Work to be completed: Report each line below that carries the word "Chat".

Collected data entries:
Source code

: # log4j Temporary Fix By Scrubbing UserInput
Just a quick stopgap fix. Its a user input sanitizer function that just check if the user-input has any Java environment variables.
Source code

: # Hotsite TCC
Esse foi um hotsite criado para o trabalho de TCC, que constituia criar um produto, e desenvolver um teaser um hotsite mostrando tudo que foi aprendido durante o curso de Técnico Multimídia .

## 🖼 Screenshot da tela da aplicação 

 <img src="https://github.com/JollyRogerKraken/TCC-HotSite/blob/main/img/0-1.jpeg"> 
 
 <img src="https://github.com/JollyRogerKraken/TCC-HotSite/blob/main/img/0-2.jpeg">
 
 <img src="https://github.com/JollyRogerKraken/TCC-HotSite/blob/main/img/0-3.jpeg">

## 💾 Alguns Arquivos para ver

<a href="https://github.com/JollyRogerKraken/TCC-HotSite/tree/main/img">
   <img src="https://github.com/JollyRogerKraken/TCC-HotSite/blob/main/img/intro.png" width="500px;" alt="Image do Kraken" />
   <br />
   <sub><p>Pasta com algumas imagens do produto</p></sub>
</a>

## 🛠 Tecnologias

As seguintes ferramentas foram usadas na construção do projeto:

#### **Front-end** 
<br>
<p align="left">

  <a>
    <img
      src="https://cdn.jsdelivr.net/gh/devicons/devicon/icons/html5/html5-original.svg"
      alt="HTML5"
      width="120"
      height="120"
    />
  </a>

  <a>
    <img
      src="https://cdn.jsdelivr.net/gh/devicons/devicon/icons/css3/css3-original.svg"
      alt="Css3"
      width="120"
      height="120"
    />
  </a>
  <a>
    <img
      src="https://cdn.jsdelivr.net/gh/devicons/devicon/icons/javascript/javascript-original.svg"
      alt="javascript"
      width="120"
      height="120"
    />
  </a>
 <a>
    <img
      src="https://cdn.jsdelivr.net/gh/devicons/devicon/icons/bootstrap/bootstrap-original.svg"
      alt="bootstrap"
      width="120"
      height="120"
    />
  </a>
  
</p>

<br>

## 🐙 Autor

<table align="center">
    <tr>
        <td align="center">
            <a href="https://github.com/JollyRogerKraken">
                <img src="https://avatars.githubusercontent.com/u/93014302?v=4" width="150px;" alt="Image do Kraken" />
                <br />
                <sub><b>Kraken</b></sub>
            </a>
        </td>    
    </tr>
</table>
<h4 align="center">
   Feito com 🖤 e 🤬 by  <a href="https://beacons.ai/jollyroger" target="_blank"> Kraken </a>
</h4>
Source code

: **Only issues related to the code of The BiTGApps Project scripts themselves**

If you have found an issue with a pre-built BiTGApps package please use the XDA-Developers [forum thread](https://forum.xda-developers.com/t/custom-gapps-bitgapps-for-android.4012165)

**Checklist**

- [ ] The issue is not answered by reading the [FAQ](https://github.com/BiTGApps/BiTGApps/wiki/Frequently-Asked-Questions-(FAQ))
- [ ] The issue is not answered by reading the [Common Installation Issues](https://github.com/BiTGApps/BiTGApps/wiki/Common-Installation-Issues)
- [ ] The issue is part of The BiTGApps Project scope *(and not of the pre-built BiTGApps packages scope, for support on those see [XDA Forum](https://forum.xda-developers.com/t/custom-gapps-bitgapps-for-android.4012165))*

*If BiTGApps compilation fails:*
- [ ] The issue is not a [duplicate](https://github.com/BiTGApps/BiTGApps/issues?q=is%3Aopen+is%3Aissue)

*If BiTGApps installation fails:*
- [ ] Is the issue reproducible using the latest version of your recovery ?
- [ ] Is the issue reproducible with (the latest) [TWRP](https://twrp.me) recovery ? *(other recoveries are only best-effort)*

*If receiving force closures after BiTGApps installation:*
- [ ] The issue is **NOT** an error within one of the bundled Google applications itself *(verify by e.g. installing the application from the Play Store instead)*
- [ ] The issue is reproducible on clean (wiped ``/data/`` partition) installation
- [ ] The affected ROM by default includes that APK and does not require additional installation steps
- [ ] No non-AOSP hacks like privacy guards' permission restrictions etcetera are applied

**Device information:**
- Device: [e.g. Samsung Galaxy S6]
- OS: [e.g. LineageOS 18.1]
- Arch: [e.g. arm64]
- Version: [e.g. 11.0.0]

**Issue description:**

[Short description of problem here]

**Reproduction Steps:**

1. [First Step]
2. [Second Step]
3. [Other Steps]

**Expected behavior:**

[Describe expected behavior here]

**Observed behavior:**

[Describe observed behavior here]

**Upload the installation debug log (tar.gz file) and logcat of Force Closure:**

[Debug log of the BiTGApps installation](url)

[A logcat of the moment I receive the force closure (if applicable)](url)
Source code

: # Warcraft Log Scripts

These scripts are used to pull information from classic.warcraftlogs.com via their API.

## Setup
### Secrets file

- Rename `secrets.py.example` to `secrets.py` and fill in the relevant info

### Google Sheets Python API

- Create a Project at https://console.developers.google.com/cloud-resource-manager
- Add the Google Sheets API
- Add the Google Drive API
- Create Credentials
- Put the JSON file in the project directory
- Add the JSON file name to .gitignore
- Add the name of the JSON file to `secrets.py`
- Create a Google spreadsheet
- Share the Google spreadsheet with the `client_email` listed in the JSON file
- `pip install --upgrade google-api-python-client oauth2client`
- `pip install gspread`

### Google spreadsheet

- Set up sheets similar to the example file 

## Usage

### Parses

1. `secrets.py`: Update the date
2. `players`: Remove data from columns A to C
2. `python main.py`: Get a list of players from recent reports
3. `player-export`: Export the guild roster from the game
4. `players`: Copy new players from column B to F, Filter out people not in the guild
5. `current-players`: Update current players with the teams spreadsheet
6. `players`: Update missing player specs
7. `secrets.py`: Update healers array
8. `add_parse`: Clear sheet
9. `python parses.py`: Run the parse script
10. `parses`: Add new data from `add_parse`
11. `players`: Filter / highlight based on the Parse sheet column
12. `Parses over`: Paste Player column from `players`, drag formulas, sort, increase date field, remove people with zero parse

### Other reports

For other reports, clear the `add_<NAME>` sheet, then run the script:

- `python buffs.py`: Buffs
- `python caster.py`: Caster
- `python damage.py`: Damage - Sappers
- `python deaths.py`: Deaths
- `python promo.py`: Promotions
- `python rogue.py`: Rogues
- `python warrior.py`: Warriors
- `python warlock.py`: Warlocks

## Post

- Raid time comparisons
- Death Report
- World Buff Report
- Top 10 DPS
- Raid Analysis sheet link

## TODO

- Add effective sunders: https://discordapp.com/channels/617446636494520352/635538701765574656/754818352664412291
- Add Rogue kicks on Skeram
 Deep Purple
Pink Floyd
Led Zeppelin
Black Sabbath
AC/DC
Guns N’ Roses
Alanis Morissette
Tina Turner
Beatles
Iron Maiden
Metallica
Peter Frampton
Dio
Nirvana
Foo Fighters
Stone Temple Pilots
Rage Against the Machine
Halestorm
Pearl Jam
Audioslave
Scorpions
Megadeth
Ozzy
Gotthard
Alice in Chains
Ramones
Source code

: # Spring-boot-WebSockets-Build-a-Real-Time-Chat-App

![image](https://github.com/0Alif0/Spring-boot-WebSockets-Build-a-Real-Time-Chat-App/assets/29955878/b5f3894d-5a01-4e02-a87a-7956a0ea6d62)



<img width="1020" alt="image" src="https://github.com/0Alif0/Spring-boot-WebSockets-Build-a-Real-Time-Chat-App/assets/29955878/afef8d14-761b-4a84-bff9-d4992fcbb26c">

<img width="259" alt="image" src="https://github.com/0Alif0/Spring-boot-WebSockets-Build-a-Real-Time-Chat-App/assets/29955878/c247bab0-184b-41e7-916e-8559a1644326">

Written answer:
: # Spring-boot-WebSockets-Build-a-Real-Time-Chat-App
![image](https://github.com/0Alif0/Spring-boot-WebSockets-Build-a-Real-Time-Chat-App/assets/29955878/b5f3894d-5a01-4e02-a87a-7956a0ea6d62)
<img width="1020" alt="image" src="https://github.com/0Alif0/Spring-boot-WebSockets-Build-a-Real-Time-Chat-App/assets/29955878/afef8d14-761b-4a84-bff9-d4992fcbb26c">
<img width="259" alt="image" src="https://github.com/0Alif0/Spring-boot-WebSockets-Build-a-Real-Time-Chat-App/assets/29955878/c247bab0-184b-41e7-916e-8559a1644326">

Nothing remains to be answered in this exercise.